* SUPPLIED ENTRIES
▬▬▬▬▬▬
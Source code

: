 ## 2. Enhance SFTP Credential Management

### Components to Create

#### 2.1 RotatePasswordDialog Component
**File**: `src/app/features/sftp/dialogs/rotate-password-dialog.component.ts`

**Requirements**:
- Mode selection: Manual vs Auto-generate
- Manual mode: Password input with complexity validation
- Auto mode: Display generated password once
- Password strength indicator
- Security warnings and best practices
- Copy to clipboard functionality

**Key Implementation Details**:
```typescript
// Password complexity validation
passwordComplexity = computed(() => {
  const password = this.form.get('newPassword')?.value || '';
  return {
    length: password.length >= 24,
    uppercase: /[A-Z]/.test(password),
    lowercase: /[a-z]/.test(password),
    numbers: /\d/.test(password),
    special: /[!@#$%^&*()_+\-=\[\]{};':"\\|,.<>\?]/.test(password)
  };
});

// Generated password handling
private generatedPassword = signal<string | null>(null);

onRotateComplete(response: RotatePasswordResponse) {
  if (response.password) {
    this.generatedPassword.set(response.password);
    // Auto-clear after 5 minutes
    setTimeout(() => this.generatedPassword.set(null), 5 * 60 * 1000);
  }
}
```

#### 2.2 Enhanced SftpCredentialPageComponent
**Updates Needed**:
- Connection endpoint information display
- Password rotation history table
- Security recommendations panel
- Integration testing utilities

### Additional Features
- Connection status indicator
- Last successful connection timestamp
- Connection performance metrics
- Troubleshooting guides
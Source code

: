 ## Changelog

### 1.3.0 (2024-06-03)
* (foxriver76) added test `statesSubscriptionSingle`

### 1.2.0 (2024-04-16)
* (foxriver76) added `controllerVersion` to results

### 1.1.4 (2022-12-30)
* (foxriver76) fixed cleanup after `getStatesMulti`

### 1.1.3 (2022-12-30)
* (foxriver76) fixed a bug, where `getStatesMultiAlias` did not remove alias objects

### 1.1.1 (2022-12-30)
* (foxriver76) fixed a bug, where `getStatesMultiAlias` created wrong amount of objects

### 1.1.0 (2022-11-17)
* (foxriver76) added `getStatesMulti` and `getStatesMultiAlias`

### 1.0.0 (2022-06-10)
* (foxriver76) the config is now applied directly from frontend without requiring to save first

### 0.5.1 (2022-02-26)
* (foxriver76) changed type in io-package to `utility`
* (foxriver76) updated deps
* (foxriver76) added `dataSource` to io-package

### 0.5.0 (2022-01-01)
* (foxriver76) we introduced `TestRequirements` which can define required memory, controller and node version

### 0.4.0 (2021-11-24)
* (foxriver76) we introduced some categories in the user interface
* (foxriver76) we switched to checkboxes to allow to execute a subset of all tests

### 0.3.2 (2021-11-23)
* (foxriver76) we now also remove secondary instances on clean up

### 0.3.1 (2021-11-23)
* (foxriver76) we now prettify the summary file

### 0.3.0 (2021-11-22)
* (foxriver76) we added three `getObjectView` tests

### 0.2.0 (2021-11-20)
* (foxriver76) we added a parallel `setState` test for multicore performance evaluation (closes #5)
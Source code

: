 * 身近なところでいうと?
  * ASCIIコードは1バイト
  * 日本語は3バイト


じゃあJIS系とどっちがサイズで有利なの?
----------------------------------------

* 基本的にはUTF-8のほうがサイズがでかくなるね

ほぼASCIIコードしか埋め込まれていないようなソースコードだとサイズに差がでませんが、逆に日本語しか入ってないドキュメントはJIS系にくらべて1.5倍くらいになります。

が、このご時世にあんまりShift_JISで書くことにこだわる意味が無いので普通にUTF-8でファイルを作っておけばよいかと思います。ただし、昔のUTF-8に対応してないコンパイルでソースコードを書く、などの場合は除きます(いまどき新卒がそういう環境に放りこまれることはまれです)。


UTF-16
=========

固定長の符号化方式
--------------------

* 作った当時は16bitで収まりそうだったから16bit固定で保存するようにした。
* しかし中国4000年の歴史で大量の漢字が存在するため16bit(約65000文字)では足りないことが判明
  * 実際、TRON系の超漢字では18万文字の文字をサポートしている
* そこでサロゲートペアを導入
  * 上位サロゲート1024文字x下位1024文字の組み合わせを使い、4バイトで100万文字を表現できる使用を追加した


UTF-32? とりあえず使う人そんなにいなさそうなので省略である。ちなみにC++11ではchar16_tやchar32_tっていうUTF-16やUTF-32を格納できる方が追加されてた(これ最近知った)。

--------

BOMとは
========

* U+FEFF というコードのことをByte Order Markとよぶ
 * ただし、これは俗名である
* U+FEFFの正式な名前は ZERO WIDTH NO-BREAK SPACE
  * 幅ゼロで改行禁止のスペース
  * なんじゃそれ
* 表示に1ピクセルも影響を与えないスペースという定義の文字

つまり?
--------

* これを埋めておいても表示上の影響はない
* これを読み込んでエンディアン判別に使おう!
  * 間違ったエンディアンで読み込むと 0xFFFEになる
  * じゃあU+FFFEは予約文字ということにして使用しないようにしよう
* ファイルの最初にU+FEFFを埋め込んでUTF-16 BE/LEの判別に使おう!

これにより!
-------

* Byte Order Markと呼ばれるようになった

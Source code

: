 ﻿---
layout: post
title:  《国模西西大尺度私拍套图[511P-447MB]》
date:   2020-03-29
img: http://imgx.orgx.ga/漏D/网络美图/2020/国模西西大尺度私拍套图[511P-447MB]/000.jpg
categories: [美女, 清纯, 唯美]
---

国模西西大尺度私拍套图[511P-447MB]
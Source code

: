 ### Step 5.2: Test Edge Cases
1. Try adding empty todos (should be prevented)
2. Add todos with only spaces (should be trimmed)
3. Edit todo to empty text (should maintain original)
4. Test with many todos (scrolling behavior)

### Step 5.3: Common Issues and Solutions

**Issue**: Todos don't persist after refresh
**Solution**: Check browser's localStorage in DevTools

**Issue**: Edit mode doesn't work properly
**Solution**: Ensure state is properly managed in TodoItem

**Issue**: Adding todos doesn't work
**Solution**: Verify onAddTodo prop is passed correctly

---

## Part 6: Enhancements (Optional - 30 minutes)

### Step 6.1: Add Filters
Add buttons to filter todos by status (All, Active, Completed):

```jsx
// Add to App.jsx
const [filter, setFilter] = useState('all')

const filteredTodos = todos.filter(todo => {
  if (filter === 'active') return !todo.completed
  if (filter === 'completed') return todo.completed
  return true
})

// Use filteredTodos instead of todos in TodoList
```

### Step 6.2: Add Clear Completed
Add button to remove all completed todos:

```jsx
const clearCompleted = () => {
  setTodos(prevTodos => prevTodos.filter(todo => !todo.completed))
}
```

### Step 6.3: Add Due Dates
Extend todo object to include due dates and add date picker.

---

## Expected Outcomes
▬▬▬▬▬▬
* WHAT NEEDS TO BE DONE
Your task is to set down only the lines that run from the opening of the listing to the line with "- Connection endpoint information display", both ends included, each unchanged.

* YOUR RESPONSE
Source code

: ## 2. Enhance SFTP Credential Management

### Components to Create

#### 2.1 RotatePasswordDialog Component
**File**: `src/app/features/sftp/dialogs/rotate-password-dialog.component.ts`

**Requirements**:
- Mode selection: Manual vs Auto-generate
- Manual mode: Password input with complexity validation
- Auto mode: Display generated password once
- Password strength indicator
- Security warnings and best practices
- Copy to clipboard functionality

**Key Implementation Details**:
```typescript
// Password complexity validation
passwordComplexity = computed(() => {
  const password = this.form.get('newPassword')?.value || '';
  return {
    length: password.length >= 24,
    uppercase: /[A-Z]/.test(password),
    lowercase: /[a-z]/.test(password),
    numbers: /\d/.test(password),
    special: /[!@#$%^&*()_+\-=\[\]{};':"\\|,.<>\?]/.test(password)
  };
});

// Generated password handling
private generatedPassword = signal<string | null>(null);

onRotateComplete(response: RotatePasswordResponse) {
  if (response.password) {
    this.generatedPassword.set(response.password);
    // Auto-clear after 5 minutes
    setTimeout(() => this.generatedPassword.set(null), 5 * 60 * 1000);
  }
}
```

#### 2.2 Enhanced SftpCredentialPageComponent
**Updates Needed**:
- Connection endpoint information display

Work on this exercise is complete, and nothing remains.